» **ACTIVITY**
Below are the records; output them exactly from the first line through the line with "A warning of", stopping there.

(Saved data entries)
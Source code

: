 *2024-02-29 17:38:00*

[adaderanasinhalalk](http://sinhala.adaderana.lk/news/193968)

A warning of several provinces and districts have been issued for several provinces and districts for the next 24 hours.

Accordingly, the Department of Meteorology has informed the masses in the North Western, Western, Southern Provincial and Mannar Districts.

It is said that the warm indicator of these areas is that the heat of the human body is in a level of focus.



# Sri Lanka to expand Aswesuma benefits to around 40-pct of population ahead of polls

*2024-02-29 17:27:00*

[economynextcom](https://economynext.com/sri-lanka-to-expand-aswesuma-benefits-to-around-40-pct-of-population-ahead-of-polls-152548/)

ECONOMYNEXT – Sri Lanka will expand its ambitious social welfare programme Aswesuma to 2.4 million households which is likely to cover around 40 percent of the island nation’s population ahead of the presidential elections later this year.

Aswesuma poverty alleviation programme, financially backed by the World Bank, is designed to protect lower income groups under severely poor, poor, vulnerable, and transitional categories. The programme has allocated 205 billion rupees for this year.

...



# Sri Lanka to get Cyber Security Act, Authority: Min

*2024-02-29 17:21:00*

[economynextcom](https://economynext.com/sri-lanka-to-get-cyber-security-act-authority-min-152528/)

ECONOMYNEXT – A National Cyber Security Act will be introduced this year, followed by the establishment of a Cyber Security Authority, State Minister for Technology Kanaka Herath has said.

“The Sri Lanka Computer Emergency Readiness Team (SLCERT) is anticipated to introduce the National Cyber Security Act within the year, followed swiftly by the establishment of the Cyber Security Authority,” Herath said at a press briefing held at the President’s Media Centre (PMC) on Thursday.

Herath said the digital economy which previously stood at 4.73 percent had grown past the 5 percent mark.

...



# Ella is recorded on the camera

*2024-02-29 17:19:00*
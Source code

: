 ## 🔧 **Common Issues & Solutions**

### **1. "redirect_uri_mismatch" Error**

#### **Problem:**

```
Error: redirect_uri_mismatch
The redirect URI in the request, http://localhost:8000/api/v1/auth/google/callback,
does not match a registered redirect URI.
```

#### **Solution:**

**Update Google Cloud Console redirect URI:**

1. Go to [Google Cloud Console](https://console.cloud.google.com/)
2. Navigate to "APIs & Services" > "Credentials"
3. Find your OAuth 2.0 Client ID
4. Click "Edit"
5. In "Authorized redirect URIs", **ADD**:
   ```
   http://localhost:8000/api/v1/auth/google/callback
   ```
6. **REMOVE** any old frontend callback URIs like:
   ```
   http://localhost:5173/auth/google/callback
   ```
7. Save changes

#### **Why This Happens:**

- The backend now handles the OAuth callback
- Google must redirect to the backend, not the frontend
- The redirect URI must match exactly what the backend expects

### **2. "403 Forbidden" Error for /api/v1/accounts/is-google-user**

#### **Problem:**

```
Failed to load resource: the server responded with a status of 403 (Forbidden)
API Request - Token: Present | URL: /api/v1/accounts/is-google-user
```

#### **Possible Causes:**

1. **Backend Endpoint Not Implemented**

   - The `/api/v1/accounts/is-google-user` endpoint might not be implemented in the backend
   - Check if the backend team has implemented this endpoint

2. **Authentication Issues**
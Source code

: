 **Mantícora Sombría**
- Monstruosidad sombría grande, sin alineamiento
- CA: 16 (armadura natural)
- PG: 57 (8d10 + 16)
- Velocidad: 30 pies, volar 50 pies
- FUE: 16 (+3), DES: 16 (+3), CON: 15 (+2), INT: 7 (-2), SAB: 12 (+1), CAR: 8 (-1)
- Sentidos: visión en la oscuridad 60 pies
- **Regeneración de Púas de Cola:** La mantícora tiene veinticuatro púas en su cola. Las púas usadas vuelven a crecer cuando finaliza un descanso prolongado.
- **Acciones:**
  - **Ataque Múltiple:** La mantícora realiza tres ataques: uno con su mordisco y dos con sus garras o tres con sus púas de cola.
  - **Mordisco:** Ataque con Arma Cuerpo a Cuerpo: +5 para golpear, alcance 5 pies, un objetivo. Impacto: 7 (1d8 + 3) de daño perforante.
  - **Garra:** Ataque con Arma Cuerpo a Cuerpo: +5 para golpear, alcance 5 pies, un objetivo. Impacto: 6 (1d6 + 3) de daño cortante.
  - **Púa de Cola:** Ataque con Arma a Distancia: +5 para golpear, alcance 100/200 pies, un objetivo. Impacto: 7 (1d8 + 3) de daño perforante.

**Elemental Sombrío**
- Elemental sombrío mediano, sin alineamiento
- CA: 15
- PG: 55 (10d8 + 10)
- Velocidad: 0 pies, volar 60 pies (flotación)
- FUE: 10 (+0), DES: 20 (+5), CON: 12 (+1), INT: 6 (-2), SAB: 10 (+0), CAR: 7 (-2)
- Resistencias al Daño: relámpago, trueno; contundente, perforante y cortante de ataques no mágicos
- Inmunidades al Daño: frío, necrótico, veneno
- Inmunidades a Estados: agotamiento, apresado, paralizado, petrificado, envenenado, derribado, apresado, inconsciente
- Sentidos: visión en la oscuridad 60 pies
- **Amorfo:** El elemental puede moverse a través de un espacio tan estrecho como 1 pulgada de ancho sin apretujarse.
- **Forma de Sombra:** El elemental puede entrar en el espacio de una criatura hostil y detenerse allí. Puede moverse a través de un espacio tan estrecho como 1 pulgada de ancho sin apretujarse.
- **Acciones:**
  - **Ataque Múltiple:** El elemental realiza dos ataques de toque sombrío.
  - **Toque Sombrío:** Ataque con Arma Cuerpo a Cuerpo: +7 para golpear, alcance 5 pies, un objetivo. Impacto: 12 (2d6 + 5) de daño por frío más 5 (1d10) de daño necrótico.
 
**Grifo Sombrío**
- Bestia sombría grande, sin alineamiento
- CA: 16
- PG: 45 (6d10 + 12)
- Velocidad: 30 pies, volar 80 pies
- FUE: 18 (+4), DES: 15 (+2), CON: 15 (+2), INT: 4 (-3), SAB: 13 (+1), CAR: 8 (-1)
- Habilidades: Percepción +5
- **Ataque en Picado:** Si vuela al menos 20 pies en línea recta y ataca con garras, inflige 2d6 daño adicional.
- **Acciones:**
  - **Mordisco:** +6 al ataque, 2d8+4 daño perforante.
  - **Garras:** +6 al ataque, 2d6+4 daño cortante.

» **ANSWER FOR THIS EXERCISE**
Source code

: *2024-02-29 17:38:00*

[adaderanasinhalalk](http://sinhala.adaderana.lk/news/193968)

A warning of several provinces and districts have been issued for several provinces and districts for the next 24 hours.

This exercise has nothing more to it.